__Excerpted records__:
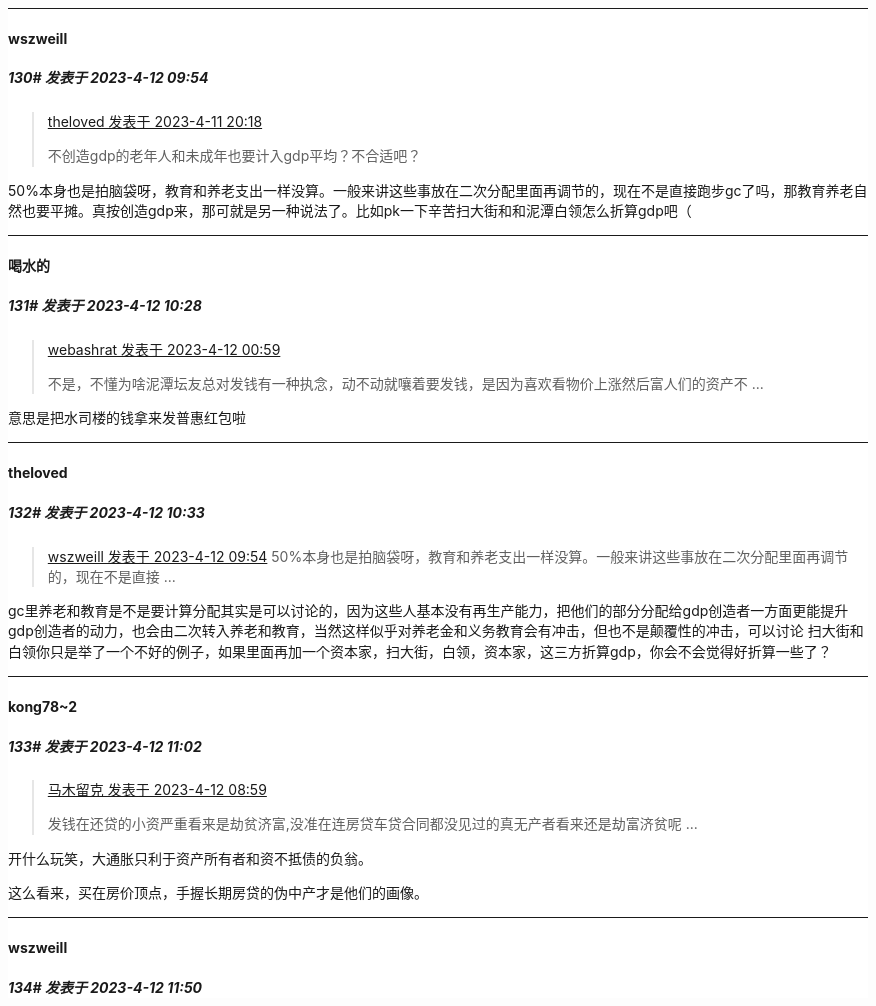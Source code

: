 *****

####  wszweill  
##### 130#       发表于 2023-4-12 09:54

<blockquote><a href="httphttps://bbs.saraba1st.com/2b/forum.php?mod=redirect&amp;goto=findpost&amp;pid=60422876&amp;ptid=2128310" target="_blank">theloved 发表于 2023-4-11 20:18</a>

不创造gdp的老年人和未成年也要计入gdp平均？不合适吧？</blockquote>
50%本身也是拍脑袋呀，教育和养老支出一样没算。一般来讲这些事放在二次分配里面再调节的，现在不是直接跑步gc了吗，那教育养老自然也要平摊。真按创造gdp来，那可就是另一种说法了。比如pk一下辛苦扫大街和和泥潭白领怎么折算gdp吧（


*****

####  喝水的  
##### 131#       发表于 2023-4-12 10:28

<blockquote><a href="httphttps://bbs.saraba1st.com/2b/forum.php?mod=redirect&amp;goto=findpost&amp;pid=60421561&amp;ptid=2128310" target="_blank">webashrat 发表于 2023-4-12 00:59</a>

不是，不懂为啥泥潭坛友总对发钱有一种执念，动不动就嚷着要发钱，是因为喜欢看物价上涨然后富人们的资产不 ...</blockquote>
意思是把水司楼的钱拿来发普惠红包啦


*****

####  theloved  
##### 132#       发表于 2023-4-12 10:33

<blockquote><a href="httphttps://bbs.saraba1st.com/2b/forum.php?mod=redirect&amp;goto=findpost&amp;pid=60423256&amp;ptid=2128310" target="_blank">wszweill 发表于 2023-4-12 09:54</a>
50%本身也是拍脑袋呀，教育和养老支出一样没算。一般来讲这些事放在二次分配里面再调节的，现在不是直接 ...</blockquote>
gc里养老和教育是不是要计算分配其实是可以讨论的，因为这些人基本没有再生产能力，把他们的部分分配给gdp创造者一方面更能提升gdp创造者的动力，也会由二次转入养老和教育，当然这样似乎对养老金和义务教育会有冲击，但也不是颠覆性的冲击，可以讨论
扫大街和白领你只是举了一个不好的例子，如果里面再加一个资本家，扫大街，白领，资本家，这三方折算gdp，你会不会觉得好折算一些了？


*****

####  kong78~2  
##### 133#       发表于 2023-4-12 11:02

<blockquote><a href="httphttps://bbs.saraba1st.com/2b/forum.php?mod=redirect&amp;goto=findpost&amp;pid=60422707&amp;ptid=2128310" target="_blank">马木留克 发表于 2023-4-12 08:59</a>

发钱在还贷的小资严重看来是劫贫济富,没准在连房贷车贷合同都没见过的真无产者看来还是劫富济贫呢 ...</blockquote>
开什么玩笑，大通胀只利于资产所有者和资不抵债的负翁。

这么看来，买在房价顶点，手握长期房贷的伪中产才是他们的画像。


*****

####  wszweill  
##### 134#       发表于 2023-4-12 11:50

__What this task involves__: Copy out the full material exactly. Pictures should not appear in it.

__Result of this task__:
Source code

: *****

####  wszweill  
##### 130#       发表于 2023-4-12 09:54

<blockquote><a href="httphttps://bbs.saraba1st.com/2b/forum.php?mod=redirect&amp;goto=findpost&amp;pid=60422876&amp;ptid=2128310" target="_blank">theloved 发表于 2023-4-11 20:18</a>

不创造gdp的老年人和未成年也要计入gdp平均？不合适吧？</blockquote>
50%本身也是拍脑袋呀，教育和养老支出一样没算。一般来讲这些事放在二次分配里面再调节的，现在不是直接跑步gc了吗，那教育养老自然也要平摊。真按创造gdp来，那可就是另一种说法了。比如pk一下辛苦扫大街和和泥潭白领怎么折算gdp吧（


*****

####  喝水的  
##### 131#       发表于 2023-4-12 10:28

<blockquote><a href="httphttps://bbs.saraba1st.com/2b/forum.php?mod=redirect&amp;goto=findpost&amp;pid=60421561&amp;ptid=2128310" target="_blank">webashrat 发表于 2023-4-12 00:59</a>

不是，不懂为啥泥潭坛友总对发钱有一种执念，动不动就嚷着要发钱，是因为喜欢看物价上涨然后富人们的资产不 ...</blockquote>
意思是把水司楼的钱拿来发普惠红包啦


*****

####  theloved  
##### 132#       发表于 2023-4-12 10:33

<blockquote><a href="httphttps://bbs.saraba1st.com/2b/forum.php?mod=redirect&amp;goto=findpost&amp;pid=60423256&amp;ptid=2128310" target="_blank">wszweill 发表于 2023-4-12 09:54</a>
50%本身也是拍脑袋呀，教育和养老支出一样没算。一般来讲这些事放在二次分配里面再调节的，现在不是直接 ...</blockquote>
gc里养老和教育是不是要计算分配其实是可以讨论的，因为这些人基本没有再生产能力，把他们的部分分配给gdp创造者一方面更能提升gdp创造者的动力，也会由二次转入养老和教育，当然这样似乎对养老金和义务教育会有冲击，但也不是颠覆性的冲击，可以讨论
扫大街和白领你只是举了一个不好的例子，如果里面再加一个资本家，扫大街，白领，资本家，这三方折算gdp，你会不会觉得好折算一些了？


*****

####  kong78~2  
##### 133#       发表于 2023-4-12 11:02

<blockquote><a href="httphttps://bbs.saraba1st.com/2b/forum.php?mod=redirect&amp;goto=findpost&amp;pid=60422707&amp;ptid=2128310" target="_blank">马木留克 发表于 2023-4-12 08:59</a>

发钱在还贷的小资严重看来是劫贫济富,没准在连房贷车贷合同都没见过的真无产者看来还是劫富济贫呢 ...</blockquote>
开什么玩笑，大通胀只利于资产所有者和资不抵债的负翁。

这么看来，买在房价顶点，手握长期房贷的伪中产才是他们的画像。


*****

####  wszweill  
##### 134#       发表于 2023-4-12 11:50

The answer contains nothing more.